El Monte is a dynamic, growing city in in the San Gabriel Valley, east of the city of Los Angeles. With a unique history, El Monte is commonly known as “The End of the Santa Fe Trail,” and Spanish soldiers and missionaries often stopped in the city for respite during the early 1800s. Now, El Monte is a bustling residential and industrial community, home to young families with kids, working professionals and retirees alike. Visitors love stopping by Whittier Narrows Recreation Area, an expansive nature reserve with three lakes and a network of hiking trails, and exploring the greater San Gabriel Valley. The 626 Night Market is another popular attraction with food stands and trucks selling everything from ramen burgers to salted caramel churros. There’s always something to do in El Monte, and with relatively low crime rates and costs of living, it’s no surprise that many hail it as a great place to live and work. 

As the 54th largest city in California, El Monte continues to grow in population exponentially. The city’s population was 113,475 as of 2010, and this number will grow even further as more people migrate out of pricier Los Angeles. But, with more and more housing, development, growth and sprawl introduced to the city, El Monte has also seen an influx of property hoarding in its community. Property hoarding isn’t always immediately noticeable, so residents may not even see an issue developing in their community. But property hoarding can be detrimental to an area’s growth, and calls for necessary support. 

What Is Hoarding?

It is important to note from the start that hoarding is usually not a conscious decision. It is a diagnosed psychological disorder, according to the American Psychiatric Association (APA). The APA characterizes hoarding as “excessively saving items that others may view as worthless.” There is also usually a persistent difficulty or unwillingness to get rid of these possessions, leading to excessive clutter and an inability to otherwise live life as normal. Hoarding is also different than simply collecting specific items. Hoarders usually collect items at random and save them due to perceived sentimental value. Unfortunately, hoarding can have serious consequences that may even reach a life-threatening stage.
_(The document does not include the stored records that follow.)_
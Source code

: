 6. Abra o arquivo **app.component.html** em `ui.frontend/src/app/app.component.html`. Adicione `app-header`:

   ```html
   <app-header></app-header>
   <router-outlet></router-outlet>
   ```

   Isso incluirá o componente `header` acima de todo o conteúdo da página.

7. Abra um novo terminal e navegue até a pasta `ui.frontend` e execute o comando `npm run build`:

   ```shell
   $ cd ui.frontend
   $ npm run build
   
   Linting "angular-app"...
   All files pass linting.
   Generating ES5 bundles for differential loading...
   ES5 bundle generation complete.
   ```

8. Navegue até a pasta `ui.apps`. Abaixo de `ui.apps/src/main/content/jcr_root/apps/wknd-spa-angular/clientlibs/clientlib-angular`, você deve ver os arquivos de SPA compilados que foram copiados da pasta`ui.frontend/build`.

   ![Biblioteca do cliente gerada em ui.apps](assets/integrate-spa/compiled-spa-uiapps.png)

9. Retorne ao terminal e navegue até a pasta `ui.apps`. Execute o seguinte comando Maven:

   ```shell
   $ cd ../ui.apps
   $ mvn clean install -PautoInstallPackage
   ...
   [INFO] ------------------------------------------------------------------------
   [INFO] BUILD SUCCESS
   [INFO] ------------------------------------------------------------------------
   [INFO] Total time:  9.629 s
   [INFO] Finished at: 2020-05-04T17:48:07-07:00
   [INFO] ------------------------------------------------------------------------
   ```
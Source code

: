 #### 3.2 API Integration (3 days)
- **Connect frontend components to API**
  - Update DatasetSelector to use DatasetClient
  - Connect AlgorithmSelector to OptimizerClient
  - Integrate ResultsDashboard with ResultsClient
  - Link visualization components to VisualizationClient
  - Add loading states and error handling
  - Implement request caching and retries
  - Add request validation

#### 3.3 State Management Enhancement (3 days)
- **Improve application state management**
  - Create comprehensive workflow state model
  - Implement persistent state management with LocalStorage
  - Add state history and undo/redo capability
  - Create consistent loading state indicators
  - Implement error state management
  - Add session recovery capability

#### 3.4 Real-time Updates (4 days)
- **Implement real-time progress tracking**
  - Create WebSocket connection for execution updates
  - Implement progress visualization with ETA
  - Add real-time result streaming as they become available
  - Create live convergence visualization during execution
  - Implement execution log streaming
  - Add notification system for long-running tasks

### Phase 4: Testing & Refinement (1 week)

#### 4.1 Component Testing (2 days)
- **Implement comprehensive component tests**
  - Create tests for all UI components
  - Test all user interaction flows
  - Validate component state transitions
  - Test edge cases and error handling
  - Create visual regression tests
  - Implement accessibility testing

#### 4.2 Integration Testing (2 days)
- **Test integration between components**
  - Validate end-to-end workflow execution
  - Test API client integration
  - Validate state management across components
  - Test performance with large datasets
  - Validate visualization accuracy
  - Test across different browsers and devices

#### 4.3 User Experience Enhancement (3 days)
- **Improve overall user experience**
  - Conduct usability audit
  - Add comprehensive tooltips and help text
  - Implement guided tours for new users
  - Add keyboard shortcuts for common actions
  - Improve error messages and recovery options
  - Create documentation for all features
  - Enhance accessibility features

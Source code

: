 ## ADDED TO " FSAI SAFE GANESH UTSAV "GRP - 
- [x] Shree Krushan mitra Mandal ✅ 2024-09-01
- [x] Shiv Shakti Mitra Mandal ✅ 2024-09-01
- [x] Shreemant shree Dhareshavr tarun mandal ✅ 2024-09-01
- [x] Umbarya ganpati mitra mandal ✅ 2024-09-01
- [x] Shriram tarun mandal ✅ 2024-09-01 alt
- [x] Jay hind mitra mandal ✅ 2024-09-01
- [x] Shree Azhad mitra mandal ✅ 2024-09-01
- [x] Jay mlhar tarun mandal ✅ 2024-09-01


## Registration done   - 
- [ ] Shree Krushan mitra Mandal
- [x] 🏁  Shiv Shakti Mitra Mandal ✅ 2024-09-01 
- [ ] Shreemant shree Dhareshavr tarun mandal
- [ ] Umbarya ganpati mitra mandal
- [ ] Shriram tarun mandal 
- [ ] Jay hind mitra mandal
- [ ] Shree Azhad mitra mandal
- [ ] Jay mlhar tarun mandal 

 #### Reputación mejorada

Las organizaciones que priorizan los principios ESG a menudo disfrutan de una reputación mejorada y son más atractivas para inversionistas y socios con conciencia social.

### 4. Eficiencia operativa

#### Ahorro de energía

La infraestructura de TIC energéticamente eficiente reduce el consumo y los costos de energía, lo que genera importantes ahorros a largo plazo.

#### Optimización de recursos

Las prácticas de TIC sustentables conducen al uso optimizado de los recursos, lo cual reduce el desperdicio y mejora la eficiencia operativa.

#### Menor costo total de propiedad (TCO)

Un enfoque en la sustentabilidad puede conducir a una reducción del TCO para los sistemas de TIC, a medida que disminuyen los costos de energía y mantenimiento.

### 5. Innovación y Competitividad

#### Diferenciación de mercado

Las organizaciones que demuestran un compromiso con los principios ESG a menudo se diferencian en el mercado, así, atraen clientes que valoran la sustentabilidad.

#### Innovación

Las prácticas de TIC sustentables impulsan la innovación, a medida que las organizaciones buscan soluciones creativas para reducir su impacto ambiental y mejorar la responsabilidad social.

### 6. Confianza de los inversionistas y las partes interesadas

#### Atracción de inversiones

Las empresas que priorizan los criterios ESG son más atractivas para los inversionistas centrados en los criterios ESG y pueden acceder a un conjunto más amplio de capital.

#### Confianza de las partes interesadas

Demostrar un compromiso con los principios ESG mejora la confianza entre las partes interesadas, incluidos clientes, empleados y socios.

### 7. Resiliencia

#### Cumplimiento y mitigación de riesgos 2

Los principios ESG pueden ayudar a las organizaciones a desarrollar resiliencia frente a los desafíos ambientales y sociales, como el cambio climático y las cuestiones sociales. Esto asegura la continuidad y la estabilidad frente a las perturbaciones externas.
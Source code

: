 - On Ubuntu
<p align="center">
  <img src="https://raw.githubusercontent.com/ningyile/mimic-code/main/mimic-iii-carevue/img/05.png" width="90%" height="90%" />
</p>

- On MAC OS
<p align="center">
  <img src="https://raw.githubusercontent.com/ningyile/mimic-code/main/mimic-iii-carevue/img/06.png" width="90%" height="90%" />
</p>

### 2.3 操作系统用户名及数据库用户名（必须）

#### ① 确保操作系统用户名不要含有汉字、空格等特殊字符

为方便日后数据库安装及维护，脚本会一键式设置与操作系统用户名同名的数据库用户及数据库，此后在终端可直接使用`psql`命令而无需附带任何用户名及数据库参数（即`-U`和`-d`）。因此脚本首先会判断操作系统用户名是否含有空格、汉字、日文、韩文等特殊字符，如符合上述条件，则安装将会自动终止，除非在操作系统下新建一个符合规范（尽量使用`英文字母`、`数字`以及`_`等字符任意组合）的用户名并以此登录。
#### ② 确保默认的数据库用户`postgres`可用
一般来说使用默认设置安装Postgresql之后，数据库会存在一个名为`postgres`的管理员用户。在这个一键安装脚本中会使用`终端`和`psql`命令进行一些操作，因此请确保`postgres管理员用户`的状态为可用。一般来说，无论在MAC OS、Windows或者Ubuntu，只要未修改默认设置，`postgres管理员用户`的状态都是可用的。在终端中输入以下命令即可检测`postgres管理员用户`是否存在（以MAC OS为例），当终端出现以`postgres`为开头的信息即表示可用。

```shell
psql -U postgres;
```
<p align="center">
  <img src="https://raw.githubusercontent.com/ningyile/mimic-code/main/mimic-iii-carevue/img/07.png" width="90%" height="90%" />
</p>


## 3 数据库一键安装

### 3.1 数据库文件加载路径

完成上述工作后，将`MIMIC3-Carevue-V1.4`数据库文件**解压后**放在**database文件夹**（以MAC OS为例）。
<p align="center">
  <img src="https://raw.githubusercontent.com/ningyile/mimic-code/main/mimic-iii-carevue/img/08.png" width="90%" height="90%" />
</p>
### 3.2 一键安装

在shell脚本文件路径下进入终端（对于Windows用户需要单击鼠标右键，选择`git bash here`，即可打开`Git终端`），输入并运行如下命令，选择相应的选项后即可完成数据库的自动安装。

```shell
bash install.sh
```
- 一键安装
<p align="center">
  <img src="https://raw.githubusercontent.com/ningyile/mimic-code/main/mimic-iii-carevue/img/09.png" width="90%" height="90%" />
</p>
Besides causing tension and strain in a hoarder’s relationships, hoarding can also lead to health and safety concerns such as fire hazards, animal infestation and other blockades within the house, making the space inhabitable. Hoarders may also completely lose their home if it does not meet the El Monte homeowner community regulations. As a sensitive domestic situation, hoarders should be treated with compassion and understanding in order to amend the situation.

How Does Hoarding Become Common in El Monte, Ca?

Hoarding is perhaps more common than we may think. 2 to 6 percent of the population meets the symptoms of hoarding, and it unfortunately affects the hoarder’s entire network of friends and family. Because El Monte, CA is a populous, residential community home to thousands of people, hoarding may become more common. Though it is widely unknown what exactly causes a person to hoard, it can be due to a traumatic life event in a person’s life, like the death of a loved one, or abnormal brain functionalities. Some other symptoms include:

  • Lasting problems with throwing away possessions.
  • Items fill, block and clutter living spaces to the point of being unusable.

What Does a Hoarding Cleanup Company Do?

Helping a hoarder return their home to a usable, safe living space is no simple task. Many family members of hoarders find they cannot effectively help the person on their own, as many hoarders do not want to disclose the extent of the problem or even believe that they have a problem. Hoarding can create years and years of clutter buildup that family members are simply not equipped to clean on their own. There can also be serious biohazard concerns in the house, such as human and animal waste, that require medical grade sanitization materials. The best recommended course of action is to consult a psychologist as well as a professional hoarder property cleaning company to begin the cleanup and healing process. This company should be registered with the State of California Department of Health, as it is otherwise illegal to operate.

A professional hoarder property cleaning company will first determine the level of hoarding, as determined by the National Study Group on Chronic Disorganization’s Clutter-Hoarding scale. This scale ranges from 1 to 5, with 5 determining a house to be virtually unlivable. From there, the company will then also determine the scenario at hand and which strategy to employ. These scenarios include cleaning up the residence of the hoarder, cleaning up after a hoarder passes away and animal hoarding. If the first scenario is in play, a professional company will strive to help the hoarder remain as comfortable as possible as the cleanup begins, allowing them to be an active participant in the process.

A company will begin hoarder property cleaning by removing all biohazard materials immediately with the proper tools, such as goggles, a mask or respirator and disposable gloves and shoe covers. Biohazards pose the greatest threat and must be disposed of first, even if the hoarder objects. Animal hoarding introduces a whole new threat of biohazard material, including feces and urine and unfortunately, in many cases, the remains of dead animals. The sheer gravity of these challenges necessitates the professional assistance of a hoarder property cleanup company that is highly experienced and adequately trained to amend this unique situation. In addition, a thorough, deep cleaning will most likely prevent the hoarder from falling into the same patterns of retaining items and living in a cluttered space.